Outlook Calendar Permissions Explained (How to Set Them)
Outlook calendar permissions control exactly how much of your calendar another person can see and do — from showing only that you’re “busy” all the way up to full Owner control. Picking the right level matters: assign too little and a colleague can’t book on your behalf; assign too much and they can delete your events or change who else has access. There’s also a separate, more powerful concept — delegate access — that lets someone receive and respond to meeting requests for you.
Here’s what every permission level actually means, and how to set and change them in new Outlook, classic Outlook for Windows, and the web in 2026.
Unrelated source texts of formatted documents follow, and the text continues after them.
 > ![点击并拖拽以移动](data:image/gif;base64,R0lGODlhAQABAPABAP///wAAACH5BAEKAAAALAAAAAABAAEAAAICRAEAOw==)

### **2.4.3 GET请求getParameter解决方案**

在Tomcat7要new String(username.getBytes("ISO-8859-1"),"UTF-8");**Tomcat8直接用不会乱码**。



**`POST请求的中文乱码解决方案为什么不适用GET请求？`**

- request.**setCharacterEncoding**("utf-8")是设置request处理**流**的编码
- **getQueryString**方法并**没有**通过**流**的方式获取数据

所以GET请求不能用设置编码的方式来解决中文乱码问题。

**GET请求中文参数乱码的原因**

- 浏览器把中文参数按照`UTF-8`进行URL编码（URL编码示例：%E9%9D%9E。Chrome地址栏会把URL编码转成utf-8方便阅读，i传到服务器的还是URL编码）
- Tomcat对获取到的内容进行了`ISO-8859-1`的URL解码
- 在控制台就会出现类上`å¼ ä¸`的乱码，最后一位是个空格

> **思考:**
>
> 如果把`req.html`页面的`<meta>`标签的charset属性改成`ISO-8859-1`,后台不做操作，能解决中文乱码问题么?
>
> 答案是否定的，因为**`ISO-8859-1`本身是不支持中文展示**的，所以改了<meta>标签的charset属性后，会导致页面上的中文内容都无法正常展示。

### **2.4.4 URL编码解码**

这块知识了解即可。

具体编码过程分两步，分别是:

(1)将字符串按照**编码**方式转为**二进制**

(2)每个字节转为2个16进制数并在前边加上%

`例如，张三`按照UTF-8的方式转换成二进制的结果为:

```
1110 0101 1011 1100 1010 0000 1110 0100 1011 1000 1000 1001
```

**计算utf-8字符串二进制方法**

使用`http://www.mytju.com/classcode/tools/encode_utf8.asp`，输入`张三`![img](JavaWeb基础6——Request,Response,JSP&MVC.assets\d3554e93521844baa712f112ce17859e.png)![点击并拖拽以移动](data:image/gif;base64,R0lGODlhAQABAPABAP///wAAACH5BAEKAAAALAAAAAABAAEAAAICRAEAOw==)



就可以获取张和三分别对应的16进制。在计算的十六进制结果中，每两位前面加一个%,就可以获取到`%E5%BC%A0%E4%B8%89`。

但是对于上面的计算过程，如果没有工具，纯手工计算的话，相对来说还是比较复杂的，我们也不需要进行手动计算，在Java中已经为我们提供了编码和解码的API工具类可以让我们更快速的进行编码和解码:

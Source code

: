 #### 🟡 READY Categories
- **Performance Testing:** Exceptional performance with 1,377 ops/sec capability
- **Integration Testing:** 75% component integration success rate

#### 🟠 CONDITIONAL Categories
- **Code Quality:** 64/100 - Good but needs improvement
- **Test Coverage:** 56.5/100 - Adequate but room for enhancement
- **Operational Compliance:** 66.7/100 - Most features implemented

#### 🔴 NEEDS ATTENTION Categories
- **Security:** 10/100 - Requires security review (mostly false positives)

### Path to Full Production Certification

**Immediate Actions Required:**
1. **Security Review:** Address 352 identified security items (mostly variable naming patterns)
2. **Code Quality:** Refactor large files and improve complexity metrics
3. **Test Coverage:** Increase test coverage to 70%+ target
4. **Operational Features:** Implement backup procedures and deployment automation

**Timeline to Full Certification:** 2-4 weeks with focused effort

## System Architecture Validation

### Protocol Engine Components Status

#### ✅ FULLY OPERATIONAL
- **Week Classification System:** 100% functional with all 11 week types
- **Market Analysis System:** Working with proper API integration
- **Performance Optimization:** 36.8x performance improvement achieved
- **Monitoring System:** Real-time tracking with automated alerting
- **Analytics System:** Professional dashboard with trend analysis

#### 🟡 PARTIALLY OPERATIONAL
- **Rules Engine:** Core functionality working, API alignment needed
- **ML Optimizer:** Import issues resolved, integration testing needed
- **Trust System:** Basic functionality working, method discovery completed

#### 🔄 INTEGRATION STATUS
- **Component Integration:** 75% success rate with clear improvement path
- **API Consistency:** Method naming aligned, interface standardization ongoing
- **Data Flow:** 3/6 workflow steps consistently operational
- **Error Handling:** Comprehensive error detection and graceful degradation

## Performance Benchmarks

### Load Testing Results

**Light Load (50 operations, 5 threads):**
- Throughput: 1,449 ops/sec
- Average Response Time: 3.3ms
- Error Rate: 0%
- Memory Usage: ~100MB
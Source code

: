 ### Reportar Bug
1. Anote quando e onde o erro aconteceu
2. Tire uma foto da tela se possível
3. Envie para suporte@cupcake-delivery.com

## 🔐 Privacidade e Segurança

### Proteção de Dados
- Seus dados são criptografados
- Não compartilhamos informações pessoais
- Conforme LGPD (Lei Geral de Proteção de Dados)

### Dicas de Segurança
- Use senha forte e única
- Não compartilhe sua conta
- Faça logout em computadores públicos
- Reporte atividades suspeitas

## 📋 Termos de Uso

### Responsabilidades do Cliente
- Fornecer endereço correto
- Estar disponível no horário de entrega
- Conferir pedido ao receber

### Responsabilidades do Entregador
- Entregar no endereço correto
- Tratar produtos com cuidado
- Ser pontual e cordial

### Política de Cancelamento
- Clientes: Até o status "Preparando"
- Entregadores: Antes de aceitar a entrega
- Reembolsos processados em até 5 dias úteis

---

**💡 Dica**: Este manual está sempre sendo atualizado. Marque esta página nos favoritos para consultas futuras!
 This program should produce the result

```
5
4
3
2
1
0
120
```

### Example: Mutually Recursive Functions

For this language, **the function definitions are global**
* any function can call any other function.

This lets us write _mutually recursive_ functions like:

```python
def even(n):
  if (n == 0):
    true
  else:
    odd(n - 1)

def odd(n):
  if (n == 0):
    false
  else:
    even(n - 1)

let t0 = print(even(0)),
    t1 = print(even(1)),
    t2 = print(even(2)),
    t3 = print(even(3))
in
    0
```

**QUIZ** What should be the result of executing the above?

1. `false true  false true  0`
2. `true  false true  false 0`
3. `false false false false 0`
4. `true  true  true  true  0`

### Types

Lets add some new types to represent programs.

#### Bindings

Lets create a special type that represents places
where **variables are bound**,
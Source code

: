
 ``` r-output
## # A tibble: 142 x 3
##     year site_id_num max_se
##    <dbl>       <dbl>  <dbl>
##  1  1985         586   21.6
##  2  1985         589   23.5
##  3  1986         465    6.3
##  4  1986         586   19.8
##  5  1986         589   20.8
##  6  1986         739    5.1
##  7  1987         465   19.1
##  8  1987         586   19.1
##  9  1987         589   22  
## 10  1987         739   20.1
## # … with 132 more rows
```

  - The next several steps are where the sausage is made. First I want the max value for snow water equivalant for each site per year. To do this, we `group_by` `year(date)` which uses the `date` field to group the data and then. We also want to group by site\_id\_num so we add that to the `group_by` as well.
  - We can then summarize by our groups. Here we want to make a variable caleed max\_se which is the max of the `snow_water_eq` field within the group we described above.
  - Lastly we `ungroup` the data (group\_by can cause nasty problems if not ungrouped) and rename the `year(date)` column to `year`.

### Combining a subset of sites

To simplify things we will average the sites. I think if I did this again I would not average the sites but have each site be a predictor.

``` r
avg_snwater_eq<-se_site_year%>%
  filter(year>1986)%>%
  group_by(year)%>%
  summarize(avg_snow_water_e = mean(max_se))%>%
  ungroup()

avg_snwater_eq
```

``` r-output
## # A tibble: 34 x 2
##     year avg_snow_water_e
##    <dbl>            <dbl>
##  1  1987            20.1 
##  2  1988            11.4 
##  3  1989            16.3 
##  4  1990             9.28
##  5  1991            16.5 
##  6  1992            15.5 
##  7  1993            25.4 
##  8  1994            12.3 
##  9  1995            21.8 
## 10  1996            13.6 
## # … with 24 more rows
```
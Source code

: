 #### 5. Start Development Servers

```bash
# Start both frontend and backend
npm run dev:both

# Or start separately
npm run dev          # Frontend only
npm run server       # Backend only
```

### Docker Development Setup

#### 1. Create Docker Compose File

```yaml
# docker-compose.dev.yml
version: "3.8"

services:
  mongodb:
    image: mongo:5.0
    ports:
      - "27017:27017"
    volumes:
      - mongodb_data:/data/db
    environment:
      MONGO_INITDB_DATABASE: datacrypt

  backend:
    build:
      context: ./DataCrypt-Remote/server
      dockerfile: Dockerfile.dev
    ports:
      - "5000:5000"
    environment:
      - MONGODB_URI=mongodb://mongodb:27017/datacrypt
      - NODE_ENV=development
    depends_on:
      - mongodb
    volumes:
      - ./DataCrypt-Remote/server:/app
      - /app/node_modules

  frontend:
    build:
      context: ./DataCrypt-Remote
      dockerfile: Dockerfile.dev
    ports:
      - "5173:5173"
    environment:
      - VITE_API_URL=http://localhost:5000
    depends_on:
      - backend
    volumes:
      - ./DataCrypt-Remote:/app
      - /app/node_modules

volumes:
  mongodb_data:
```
Outlook Calendar Permission Levels Explained
Outlook ships a set of named permission levels. Each is really a bundle of individual rights (read, create, edit, delete) plus a few flags. From most to least access:
| Permission level | Can read | Can create events | Can edit | Can delete | Notes |
|---|---|---|---|---|---|
| Owner | Full details | Yes | All items | All items | Full control, including changing other people’s permissions. Use sparingly. |
| Publishing Editor | Full details | Yes | All items | All items | Like Editor, plus can create subfolders. |
| Editor | Full details | Yes | All items | All items | The usual choice for an assistant who manages your calendar. |
| Publishing Author | Full details | Yes | Own items only | Own items only | Can add events and subfolders; can only change what they created. |
| Author | Full details | Yes | Own items only | Own items only | Can add events; edits/deletes limited to their own. |
| Nonediting Author | Full details | Yes | No | Own items only | Can create and read, but not edit existing items. |
| Reviewer | Full details | No | No | No | Read-only view of everything, including subjects and details. |
| Contributor | None | Yes | No | No | Can add items but can’t see existing ones. Rare for calendars. |
| Free/Busy time, subject, location | Limited | No | No | No | Shows busy blocks plus the title and location of each event. |
| Free/Busy time | Limited | No | No | No | Shows only that you’re busy/free — no titles, no details. |
| None | No access | No | No | No | The calendar is hidden from this person entirely. |
A few practical takeaways:
- For an executive assistant or coworker who books for you, Editor is the right level (or Delegate — see below).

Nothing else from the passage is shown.